Because for a social website you need a senseful caching system for registered users and the possibility to include dynamic content. In both areas drupal is weak compared to other CMS. Drupal is more a news & document related system, where a smaller team with access rights is generating content for guests.
That was really true for drupal 4 and 5 and a reason i used postnuke/joomla.
With drupal 6 and native block caching, which work also for roles & logged-in users, drupal was
able to close that gap. Its still not perfect but with a good flow & site design drupal is fast enough
with the base web 2.0 modules installed.
And here comes the problems:
A handful of the core web 2.0 modules comes with permission changing modules to manage their content.
Mainly Organic Group with its default permission module but also the related modules which handles group access
or group member managment. The node gallery permission part and many more. Every time you see after module
installation the "the permission must be rebuild" your system lost all the logged-in users caching mechanism.
Thats true even you have all the caching modules installed. We have memcached API, block caching setting, patch cache and part of advanced cache installed. The problem is not the cache - its the fact its works to 90% only for guests except the block cache.
In real numbers: If you enable that not unimportant modules, your web 2.0 site will drop in performance for a medium sized web 2.0 site (Organic groups, views 2 (no cck & panels), voting, comments, a gallery, events, notificications, messages,
privatemsg, subscription... thats all nothing special, i let out userpoints, active listing and such, but without this base you should not call your drupal site a web 2.0 site) to page generating around 0.5 seconds in the middle.
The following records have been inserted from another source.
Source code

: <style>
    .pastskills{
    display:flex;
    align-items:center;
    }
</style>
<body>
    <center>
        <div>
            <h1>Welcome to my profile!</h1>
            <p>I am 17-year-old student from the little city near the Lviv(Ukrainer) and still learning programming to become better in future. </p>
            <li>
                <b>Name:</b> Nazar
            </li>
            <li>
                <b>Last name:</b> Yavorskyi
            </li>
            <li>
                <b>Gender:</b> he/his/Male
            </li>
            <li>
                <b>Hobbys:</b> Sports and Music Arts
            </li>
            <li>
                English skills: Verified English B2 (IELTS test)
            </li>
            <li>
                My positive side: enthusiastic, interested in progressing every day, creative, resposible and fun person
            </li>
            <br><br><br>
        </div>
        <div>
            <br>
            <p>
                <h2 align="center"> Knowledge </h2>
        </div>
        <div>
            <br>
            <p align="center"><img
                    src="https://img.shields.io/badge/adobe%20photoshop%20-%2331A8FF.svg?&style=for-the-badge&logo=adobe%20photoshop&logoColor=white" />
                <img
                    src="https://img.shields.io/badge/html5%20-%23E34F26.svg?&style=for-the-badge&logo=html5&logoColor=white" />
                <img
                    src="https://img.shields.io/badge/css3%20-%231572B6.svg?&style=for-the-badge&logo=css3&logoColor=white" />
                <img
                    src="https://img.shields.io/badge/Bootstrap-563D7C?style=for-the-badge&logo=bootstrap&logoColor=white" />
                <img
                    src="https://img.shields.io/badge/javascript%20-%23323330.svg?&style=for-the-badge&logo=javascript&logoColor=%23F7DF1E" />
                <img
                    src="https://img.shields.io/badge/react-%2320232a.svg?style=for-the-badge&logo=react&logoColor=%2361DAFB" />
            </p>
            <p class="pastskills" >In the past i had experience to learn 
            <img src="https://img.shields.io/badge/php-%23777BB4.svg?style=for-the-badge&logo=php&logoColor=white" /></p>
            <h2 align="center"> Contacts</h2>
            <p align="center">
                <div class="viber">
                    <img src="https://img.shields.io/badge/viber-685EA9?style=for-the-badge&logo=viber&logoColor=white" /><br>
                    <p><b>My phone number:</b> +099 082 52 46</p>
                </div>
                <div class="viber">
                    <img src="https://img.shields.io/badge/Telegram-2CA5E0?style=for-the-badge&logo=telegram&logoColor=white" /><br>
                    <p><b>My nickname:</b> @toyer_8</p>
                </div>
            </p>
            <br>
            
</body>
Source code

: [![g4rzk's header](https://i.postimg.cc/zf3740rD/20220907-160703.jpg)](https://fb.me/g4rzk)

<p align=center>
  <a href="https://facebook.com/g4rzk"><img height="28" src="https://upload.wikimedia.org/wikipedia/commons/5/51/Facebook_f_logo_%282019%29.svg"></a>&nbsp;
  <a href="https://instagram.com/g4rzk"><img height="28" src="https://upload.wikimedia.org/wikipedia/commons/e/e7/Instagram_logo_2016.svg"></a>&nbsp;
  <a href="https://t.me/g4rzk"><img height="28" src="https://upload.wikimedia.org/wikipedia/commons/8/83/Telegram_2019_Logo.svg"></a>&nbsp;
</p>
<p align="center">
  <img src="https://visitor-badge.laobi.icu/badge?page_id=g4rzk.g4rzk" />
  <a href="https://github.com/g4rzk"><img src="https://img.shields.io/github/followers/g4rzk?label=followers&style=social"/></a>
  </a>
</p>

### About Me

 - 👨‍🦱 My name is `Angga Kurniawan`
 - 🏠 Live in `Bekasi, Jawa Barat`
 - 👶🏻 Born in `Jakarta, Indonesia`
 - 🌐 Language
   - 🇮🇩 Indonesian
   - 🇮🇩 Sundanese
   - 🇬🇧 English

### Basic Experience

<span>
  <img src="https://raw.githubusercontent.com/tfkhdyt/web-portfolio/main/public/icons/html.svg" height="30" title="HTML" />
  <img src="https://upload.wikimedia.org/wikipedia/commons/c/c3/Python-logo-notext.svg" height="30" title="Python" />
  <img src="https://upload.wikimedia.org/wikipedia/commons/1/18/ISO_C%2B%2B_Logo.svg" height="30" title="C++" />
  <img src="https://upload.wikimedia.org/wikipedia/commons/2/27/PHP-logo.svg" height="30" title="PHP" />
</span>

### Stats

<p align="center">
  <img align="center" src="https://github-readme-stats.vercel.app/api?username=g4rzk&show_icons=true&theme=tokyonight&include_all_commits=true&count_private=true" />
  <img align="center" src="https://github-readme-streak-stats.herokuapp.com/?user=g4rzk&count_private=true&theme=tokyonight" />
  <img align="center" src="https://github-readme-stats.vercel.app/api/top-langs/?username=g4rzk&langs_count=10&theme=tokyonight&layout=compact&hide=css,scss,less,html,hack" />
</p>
For logged-in users of course - but we talk about web 2.0 (or social websites), right? Many web 2.0 site have zero guest content, accept from a "log in" page. So, logged-in users is what counts for a social website.
The 0.5 seconds (thats 500ms) is true for every normal root server you can rent. If you are able to rent a high performance
cluster giving significant better numbers, then you are also able to hire 5 web programmer coding a native system for you without drupal and your name is facebook, myspace or you have a good money source for your new company.
The bad page loading time is natural for a LAMP/php system doing all the stuff described above and NOT A SPECIFIC DRUPAL PROBLEM. Also joomla and Zikula will drop to that numbers when you use them uncached with all that features (and even worser). That btw even true for a drupal core installation.
Compare the drupal forum access to a good native forum like SMF. Try to include 200k forum nodes, 50k users and let 20 logged-in browsing the forum. Thats normal numbers for a smaller mid sized gaming community. Drupal will work (as for example drupal.org) but compare it to SMF. SMF can cache all kind of users by nature, its noticable faster as drupal in this szenario when you setup it right with memcache. You can host that kind of website with SMF with good speed even on lower servers. Its all about caching - not the used cms/forum. On the other hand: IF your forum is accessed by more guest and only a small community builds it up, then drupal can head up - by using their aggressive caching.
But back to joomla & Zikula: There you have alot ways to cache things also for logged-in users.
I know that people will start to argue when it comes to real numbers, but i have 4 years experience with that kind of sites and i must say that the results was pretty similiar and repeatable.
The rough numbers: Without block/logged-in caching drupal is 2 times slower as a comparable CMS (which can cache logged-in user content, at last parts).
With smart block caching drupal is on level and up to 50% faster, simply because the drupal core itself is pretty fast.
Note: Also in joomla & Zikula you get the main cache speed by put for example in the user profiles stuff in blocks and let
that stuff with short time settings (1 to 3 minute is absolut enough) in the cache.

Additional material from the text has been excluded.